La seconde version installe l’origine de ce surnom en 1910. La famille Cooper-Dean accorda au club un bail emphytéotique sur des terrains vagues à côté de Kings Park. Le nouveau stade du club, nommé Dean Court, y fut construit et demeure encore aujourd’hui l’enceinte de Bournemouth. Selon la légende, ces terrains étaient situés près d’un vergers de cerisiers.

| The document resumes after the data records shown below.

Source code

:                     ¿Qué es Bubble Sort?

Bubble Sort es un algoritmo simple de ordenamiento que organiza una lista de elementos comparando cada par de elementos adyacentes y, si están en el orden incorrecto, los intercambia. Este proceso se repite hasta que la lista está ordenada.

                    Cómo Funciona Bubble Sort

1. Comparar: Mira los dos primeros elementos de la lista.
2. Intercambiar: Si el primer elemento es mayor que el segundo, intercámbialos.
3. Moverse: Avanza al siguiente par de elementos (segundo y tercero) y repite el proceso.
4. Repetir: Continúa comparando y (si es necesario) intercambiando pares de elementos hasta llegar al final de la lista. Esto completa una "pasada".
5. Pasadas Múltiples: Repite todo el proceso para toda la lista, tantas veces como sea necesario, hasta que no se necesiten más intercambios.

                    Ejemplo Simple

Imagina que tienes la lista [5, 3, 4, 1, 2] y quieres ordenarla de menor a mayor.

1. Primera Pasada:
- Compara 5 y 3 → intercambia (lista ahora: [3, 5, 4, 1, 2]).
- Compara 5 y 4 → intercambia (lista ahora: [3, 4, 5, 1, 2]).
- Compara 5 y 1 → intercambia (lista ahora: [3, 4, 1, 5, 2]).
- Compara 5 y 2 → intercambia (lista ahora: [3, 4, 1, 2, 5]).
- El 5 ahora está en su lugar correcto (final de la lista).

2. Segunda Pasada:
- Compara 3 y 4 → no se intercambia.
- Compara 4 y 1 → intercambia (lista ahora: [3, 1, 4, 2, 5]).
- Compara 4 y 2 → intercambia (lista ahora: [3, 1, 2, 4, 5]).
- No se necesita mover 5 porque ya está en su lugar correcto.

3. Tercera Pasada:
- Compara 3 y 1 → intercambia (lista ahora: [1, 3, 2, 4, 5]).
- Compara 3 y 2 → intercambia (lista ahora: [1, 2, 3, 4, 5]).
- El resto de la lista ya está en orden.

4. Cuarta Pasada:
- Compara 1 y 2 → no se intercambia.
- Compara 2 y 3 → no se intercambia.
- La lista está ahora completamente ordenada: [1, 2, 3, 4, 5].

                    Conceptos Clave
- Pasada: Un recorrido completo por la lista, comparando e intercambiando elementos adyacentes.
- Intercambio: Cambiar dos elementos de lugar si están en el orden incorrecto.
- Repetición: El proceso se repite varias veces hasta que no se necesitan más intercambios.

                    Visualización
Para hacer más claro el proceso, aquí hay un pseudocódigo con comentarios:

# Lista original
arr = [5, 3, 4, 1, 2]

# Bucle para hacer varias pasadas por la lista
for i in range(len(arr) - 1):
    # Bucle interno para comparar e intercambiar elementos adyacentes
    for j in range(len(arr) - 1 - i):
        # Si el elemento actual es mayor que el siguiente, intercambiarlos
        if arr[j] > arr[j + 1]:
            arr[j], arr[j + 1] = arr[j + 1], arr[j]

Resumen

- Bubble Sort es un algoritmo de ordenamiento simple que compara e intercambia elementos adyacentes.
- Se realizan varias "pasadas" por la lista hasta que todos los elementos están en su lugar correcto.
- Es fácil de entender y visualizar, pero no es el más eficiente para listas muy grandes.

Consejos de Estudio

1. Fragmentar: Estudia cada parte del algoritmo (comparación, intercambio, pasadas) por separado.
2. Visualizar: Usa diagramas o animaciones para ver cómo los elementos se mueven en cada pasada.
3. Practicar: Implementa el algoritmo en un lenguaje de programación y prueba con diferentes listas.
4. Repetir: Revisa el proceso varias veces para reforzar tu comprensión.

#30 – Blackpool FC : the Tangerines

Les mandarines. Même si Blackpool est une ville côtière, l’économie de la mandarine y est peu développée. En fait, cela fait référence au maillot du club, qui est orange. Blackpool porta pour la première fois un maillot avec une bande orange lors du match d’ouverture de la saison 1923-1924, un nul 2-2 face à Oldham Athletic. Auparavant, comme beaucoup d’autres clubs anglais, l’équipe se chercha concernant ses couleurs et les premiers choix furent plutôt classiques. De sa fondation en 1887 à 1901, le club évolua en bleu, soit avec un maillot rayé, soit avec une chemise unie. Puis, de 1901 à la veille de la Première Guerre Mondiale, le maillot devint rouge et le plus souvent uni. Lors de la saison 1914-1915, le club opta pour la fantaisie avec une chemise rayée horizontalement et tricolore : noir, rouge et jaune. Retour au classique en 1915 avec un maillot blanc uni accompagné d’un short bleu foncé. Cette composition demeura jusqu’en 1923 et ce fameux match face à Oldham. L’un des dirigeants du club, Albert Hargreaves, était également arbitre international. Il avait officié lors d’un match international entre les Pays-Bas et la Belgique. Impressionné par les couleurs des Hollandais, il la recommanda à son club de Blackpool pour se distinguer des couleurs habituelles des clubs anglais. Cette couleur souleva régulièrement des critiques et le club modifia son apparence ou ses couleurs. De 1933 à 1938, la direction opta pour un maillot rayé verticalement, mixant des bandes bleus clairs et bleus marines avec un short blanc. Ce n’est que lors de la saison 1938-1939 que la couleur Mandarine fut définitivement adoptée.